'''
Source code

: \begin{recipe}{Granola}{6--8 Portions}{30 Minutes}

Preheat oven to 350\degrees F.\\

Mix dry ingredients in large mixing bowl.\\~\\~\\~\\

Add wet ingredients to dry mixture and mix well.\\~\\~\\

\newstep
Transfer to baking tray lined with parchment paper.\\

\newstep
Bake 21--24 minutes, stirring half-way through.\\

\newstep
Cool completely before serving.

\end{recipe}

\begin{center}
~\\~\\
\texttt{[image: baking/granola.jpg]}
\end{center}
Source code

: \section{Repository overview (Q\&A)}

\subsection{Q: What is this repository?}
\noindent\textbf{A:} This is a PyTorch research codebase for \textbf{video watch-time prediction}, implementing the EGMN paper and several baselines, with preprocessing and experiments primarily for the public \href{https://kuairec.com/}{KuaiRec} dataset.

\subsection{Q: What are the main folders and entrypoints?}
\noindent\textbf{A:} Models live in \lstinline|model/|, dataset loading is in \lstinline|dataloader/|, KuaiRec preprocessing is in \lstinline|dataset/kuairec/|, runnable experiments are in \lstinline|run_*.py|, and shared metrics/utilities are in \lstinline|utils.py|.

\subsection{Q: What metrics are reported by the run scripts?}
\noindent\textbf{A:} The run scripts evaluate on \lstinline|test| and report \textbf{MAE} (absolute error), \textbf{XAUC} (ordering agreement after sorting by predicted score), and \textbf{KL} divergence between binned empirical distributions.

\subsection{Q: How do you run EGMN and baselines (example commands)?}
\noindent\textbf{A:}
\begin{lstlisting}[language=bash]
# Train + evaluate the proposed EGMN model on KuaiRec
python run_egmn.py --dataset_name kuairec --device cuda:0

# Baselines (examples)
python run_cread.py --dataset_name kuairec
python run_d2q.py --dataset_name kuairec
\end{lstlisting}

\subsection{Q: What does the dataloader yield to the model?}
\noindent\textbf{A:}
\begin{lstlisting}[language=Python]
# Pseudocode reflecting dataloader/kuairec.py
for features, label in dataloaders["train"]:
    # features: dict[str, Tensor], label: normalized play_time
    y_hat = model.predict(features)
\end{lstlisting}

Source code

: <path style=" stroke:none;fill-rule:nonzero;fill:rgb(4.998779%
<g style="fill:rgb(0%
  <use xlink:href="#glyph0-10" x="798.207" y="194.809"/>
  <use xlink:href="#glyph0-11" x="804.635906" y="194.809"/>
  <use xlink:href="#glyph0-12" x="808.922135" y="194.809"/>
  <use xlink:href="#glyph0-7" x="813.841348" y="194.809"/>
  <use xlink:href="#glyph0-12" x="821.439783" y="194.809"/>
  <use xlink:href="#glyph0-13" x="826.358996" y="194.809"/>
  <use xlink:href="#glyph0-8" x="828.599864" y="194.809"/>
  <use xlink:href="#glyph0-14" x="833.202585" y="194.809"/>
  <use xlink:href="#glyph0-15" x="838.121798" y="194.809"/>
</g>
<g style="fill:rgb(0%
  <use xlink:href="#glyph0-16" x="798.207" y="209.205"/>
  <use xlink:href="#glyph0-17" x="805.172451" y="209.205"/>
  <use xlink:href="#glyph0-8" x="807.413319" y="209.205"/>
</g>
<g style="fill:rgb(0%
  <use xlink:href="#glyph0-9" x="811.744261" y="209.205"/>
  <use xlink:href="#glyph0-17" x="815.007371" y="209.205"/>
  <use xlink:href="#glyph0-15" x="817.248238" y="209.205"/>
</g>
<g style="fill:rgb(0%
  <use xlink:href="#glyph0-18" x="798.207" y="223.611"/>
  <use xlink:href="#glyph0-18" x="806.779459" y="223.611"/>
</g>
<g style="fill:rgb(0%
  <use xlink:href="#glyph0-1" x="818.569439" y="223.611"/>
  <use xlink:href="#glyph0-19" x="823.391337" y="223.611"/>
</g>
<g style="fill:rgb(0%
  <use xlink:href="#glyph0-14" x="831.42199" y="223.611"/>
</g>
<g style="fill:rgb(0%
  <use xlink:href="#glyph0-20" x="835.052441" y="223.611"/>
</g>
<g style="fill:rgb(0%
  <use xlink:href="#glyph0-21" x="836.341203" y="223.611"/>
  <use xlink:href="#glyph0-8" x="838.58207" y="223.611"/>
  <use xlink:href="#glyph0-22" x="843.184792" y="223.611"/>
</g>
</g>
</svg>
'''
What is required »
Find the lines above that contain the word "subsection" and copy each one.

Written response »
\subsection{Q: What is this repository?}
\subsection{Q: What are the main folders and entrypoints?}
\subsection{Q: What metrics are reported by the run scripts?}
\subsection{Q: How do you run EGMN and baselines (example commands)?}
\subsection{Q: What does the dataloader yield to the model?}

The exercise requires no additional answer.